A Small Simulation: Why Should We Care About Difficulty Distributions?

We ran a small simulation to show why the item difficulty distributions matter. In particular, we examined how different distributions affect the sample size required for accurate parameter estimation.

We used the empirical difficulty distributions from each of the datasets in the IRW pool. For each dataset, the procedure consisted of the following steps:

  • Generate item difficulties: We sampled 50 items according to the empirical difficulty distribution from that dataset (as shown in the ridge plot above), and repeated this process 100 replications.

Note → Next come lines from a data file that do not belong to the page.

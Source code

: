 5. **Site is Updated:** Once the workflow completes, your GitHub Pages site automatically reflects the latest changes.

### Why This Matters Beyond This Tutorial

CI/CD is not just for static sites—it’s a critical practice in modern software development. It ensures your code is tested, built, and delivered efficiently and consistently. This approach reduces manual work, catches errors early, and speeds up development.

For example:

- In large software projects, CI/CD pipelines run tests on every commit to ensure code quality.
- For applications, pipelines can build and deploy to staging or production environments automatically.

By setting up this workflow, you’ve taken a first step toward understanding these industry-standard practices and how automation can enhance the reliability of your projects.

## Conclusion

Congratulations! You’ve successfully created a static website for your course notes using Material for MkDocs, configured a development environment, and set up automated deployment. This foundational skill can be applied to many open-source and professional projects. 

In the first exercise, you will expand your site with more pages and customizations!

  • Simulate response data and estimate parameters: For a given sample size \(N\), we generated response data using a simple Rasch model with the known difficulties. We then estimated item difficulties from the simulated responses and computed the correlation between estimated and true parameters.

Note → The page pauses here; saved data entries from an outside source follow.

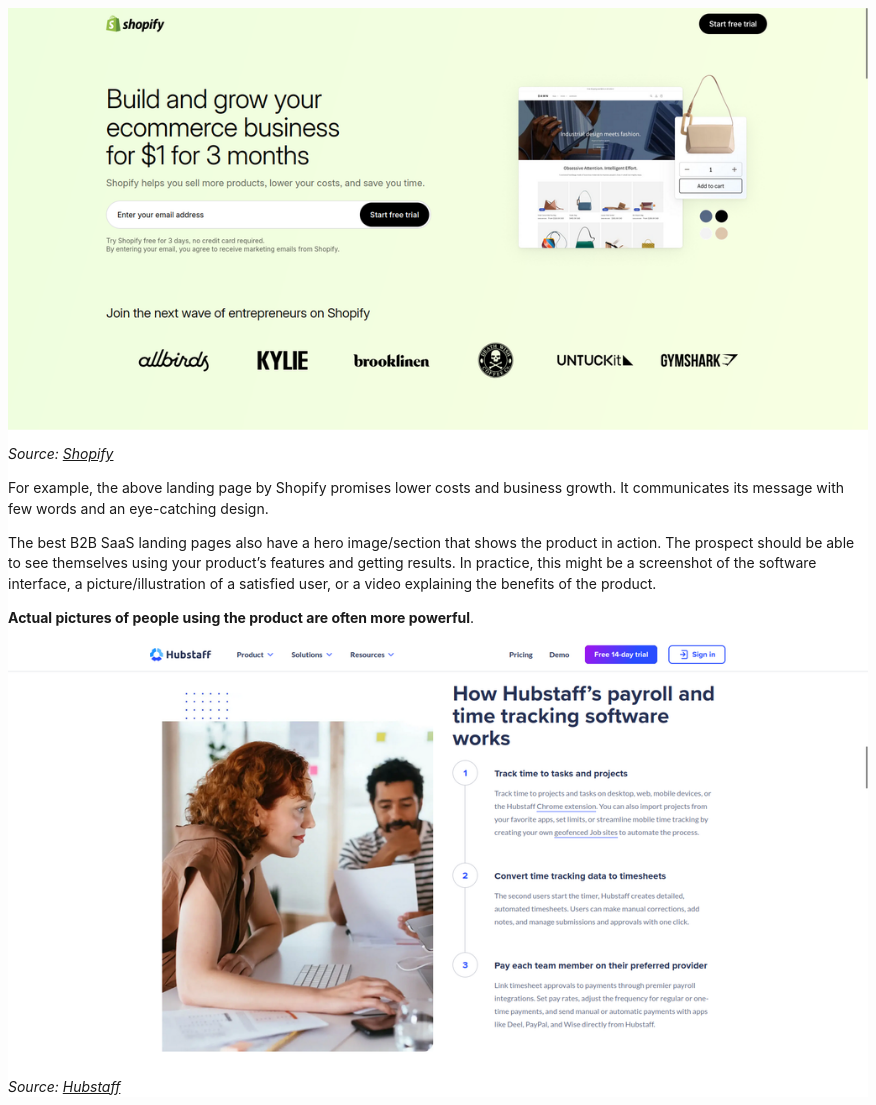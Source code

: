 ![Shopify landing page](Shopify-landing-page.png)
*Source: [Shopify](https://www.shopify.com)*

For example, the above landing page by Shopify promises lower costs and business growth. It communicates its message with few words and an eye-catching design.

The best B2B SaaS landing pages also have a hero image/section that shows the product in action. The prospect should be able to see themselves using your product’s features and getting results. In practice, this might be a screenshot of the software interface, a picture/illustration of a satisfied user, or a video explaining the benefits of the product. 

**Actual pictures of people using the product are often more powerful**.

![Hubstaff landing page](Hubstaff-landing-page.png)
*Source: [Hubstaff](https://www.hubstaff.com)*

  • Search for the minimal sufficient sample size: To efficiently determine how many respondents were needed to achieve a reliable recovery, we used a binary search between \(N\) = 50 and 10,000. The search terminated once the average correlation across replications exceeded 0.95 and the gap between the lower and upper bounds of the search interval was less than 10.

The sample size requirement analysis demonstrates the strong influence of item difficulty distribution on model estimation. The results (shown below) revealed notable differences across datasets: for some difficulty distributions, accurate recovery could be achieved with fewer than one hundred respondents, whereas for others, several hundred were needed to reach the same level of accuracy. This variation is independent of the number of items (given that we always sampled 50 items). When the standard deviation (SD) of item difficulty is below 1, a smaller SD indicates less variation among item difficulties, which requires a larger sample size. As the SD increases, the required sample size initially decreases, but once the SD becomes too large, the required sample size begins to increase again.

Reference

For more details and additional simulation results, see:

  • Zhang, L., Liu, Y., Molenaar, D., Gilbert, J.B., Kanopka, K., & Domingue, B.W. (2025). Realistic Simulation of Item Difficulties. PsyArXiv.